[Saved entries]
'''
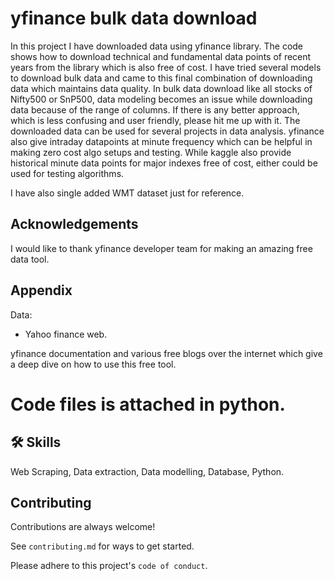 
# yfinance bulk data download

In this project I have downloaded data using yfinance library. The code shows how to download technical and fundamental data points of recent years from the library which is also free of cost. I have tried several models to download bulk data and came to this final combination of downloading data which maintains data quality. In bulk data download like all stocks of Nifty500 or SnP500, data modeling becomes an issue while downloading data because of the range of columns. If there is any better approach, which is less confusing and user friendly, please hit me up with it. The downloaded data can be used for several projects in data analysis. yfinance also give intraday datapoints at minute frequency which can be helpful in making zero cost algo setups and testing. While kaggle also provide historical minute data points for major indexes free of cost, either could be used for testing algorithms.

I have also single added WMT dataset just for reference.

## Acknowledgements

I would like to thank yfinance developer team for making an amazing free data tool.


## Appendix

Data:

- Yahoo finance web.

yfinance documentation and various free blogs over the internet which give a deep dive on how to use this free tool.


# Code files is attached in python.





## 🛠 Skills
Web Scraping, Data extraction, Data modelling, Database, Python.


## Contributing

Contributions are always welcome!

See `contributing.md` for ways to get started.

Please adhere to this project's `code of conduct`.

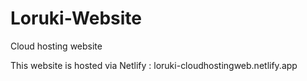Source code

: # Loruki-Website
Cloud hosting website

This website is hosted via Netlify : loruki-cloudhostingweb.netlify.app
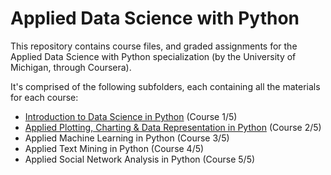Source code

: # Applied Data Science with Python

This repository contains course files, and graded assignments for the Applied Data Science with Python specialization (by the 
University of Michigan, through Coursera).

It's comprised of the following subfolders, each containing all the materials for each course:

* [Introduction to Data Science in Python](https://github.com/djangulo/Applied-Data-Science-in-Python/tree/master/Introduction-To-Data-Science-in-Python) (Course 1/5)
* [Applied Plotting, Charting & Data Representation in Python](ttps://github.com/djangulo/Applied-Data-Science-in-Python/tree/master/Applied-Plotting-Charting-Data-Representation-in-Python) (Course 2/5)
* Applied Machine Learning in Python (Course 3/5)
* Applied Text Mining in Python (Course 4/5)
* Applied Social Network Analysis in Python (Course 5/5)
'''
PROBLEM DETAILS> For each line in the records that holds "with", show that line as it stands.

TASK RESPONSE>
In this project I have downloaded data using yfinance library. The code shows how to download technical and fundamental data points of recent years from the library which is also free of cost. I have tried several models to download bulk data and came to this final combination of downloading data which maintains data quality. In bulk data download like all stocks of Nifty500 or SnP500, data modeling becomes an issue while downloading data because of the range of columns. If there is any better approach, which is less confusing and user friendly, please hit me up with it. The downloaded data can be used for several projects in data analysis. yfinance also give intraday datapoints at minute frequency which can be helpful in making zero cost algo setups and testing. While kaggle also provide historical minute data points for major indexes free of cost, either could be used for testing algorithms.
: # Applied Data Science with Python
This repository contains course files, and graded assignments for the Applied Data Science with Python specialization (by the 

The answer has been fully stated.